• Task:
Say how many lines in the entries contain "newcommand", giving only the number.

• Working data:
━━━━
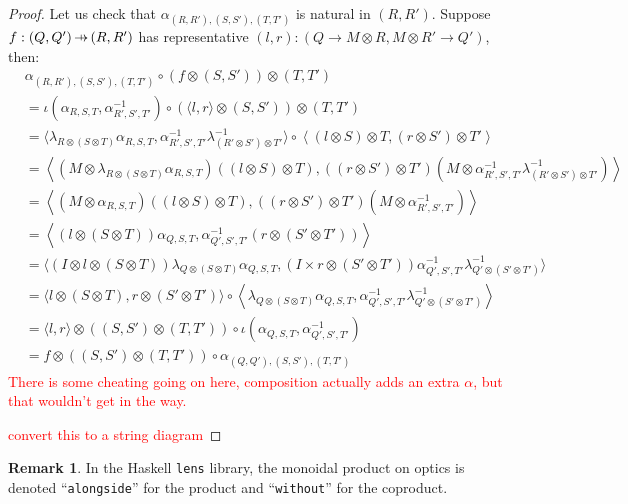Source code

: \documentclass[11pt,a4paper]{article}
\theoremstyle{plain}
\theoremstyle{definition}
\newtheorem{remark}[theorem]{Remark}
\newcommand{\hto}{\ensuremath{\,\mathaccent\shortmid\rightarrow\,}}
\newcommand{\todo}[1]{\textcolor{red}{\small #1}}
\begin{document}
\begin{proof}
Let us check that $\alpha_{(R, R'), (S, S'), (T, T')}$ is natural in $(R, R')$. Suppose $f : (Q, Q') \hto (R, R')$ has representative $(l, r) : (Q \to M \otimes R, M \otimes R' \to Q')$, then:
\begin{align*}
&\alpha_{(R, R'), (S, S'), (T, T')} \circ (f \otimes (S, S')) \otimes (T, T') \\
&= \iota(\alpha_{R,S,T}, \alpha_{R',S',T'}^{-1})  \circ (\langle l, r \rangle \otimes (S, S')) \otimes (T, T') \\
&= \langle\lambda_{R \otimes (S \otimes T)}\alpha_{R,S,T}, \alpha_{R',S',T'}^{-1} \lambda^{-1}_{(R' \otimes S') \otimes T'} \rangle  \circ \left\langle (l \otimes S) \otimes T, (r \otimes S') \otimes T' \right\rangle \\
&=\left\langle (M \otimes \lambda_{R \otimes (S \otimes T)}\alpha_{R,S,T})((l \otimes S) \otimes T), ((r \otimes S') \otimes T') (M \otimes \alpha_{R',S',T'}^{-1} \lambda^{-1}_{(R' \otimes S') \otimes T'} ) \right\rangle \\
&=\left\langle (M \otimes \alpha_{R,S,T})((l \otimes S) \otimes T), ((r \otimes S') \otimes T') (M \otimes \alpha_{R',S',T'}^{-1} )\right\rangle \\
&=\left\langle (l \otimes (S \otimes T))\alpha_{Q,S,T}, \alpha_{Q',S',T'}^{-1}(r \otimes (S' \otimes T')) \right\rangle \\
&= \langle (I \otimes l \otimes (S \otimes T)) \lambda_{Q \otimes (S \otimes T)}\alpha_{Q,S,T}, (I \times r \otimes (S' \otimes T')) \alpha_{Q',S',T'}^{-1} \lambda^{-1}_{Q' \otimes (S' \otimes T')}\rangle \\
&= \langle l \otimes (S \otimes T), r \otimes (S' \otimes T')\rangle \circ \left\langle \lambda_{Q \otimes (S \otimes T)}\alpha_{Q,S,T}, \alpha_{Q',S',T'}^{-1} \lambda^{-1}_{Q' \otimes (S' \otimes T')} \right\rangle \\
&= \langle l, r \rangle \otimes ((S, S') \otimes (T, T')) \circ \iota(\alpha_{Q,S,T}, \alpha_{Q',S',T'}^{-1}) \\
&= f \otimes ((S, S') \otimes (T, T')) \circ \alpha_{(Q, Q'), (S, S'), (T, T')} 
\end{align*}
\todo{There is some cheating going on here, composition actually adds an extra $\alpha$, but that wouldn't get in the way.}

\todo{convert this to a string diagram}
\end{proof}

\begin{remark}
In the Haskell \texttt{lens} library, the monoidal product on optics is denoted ``\texttt{alongside}'' for the product and ``\texttt{without}'' for the coproduct.
\end{remark}
\end{document}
━━━━
• Task answer:
2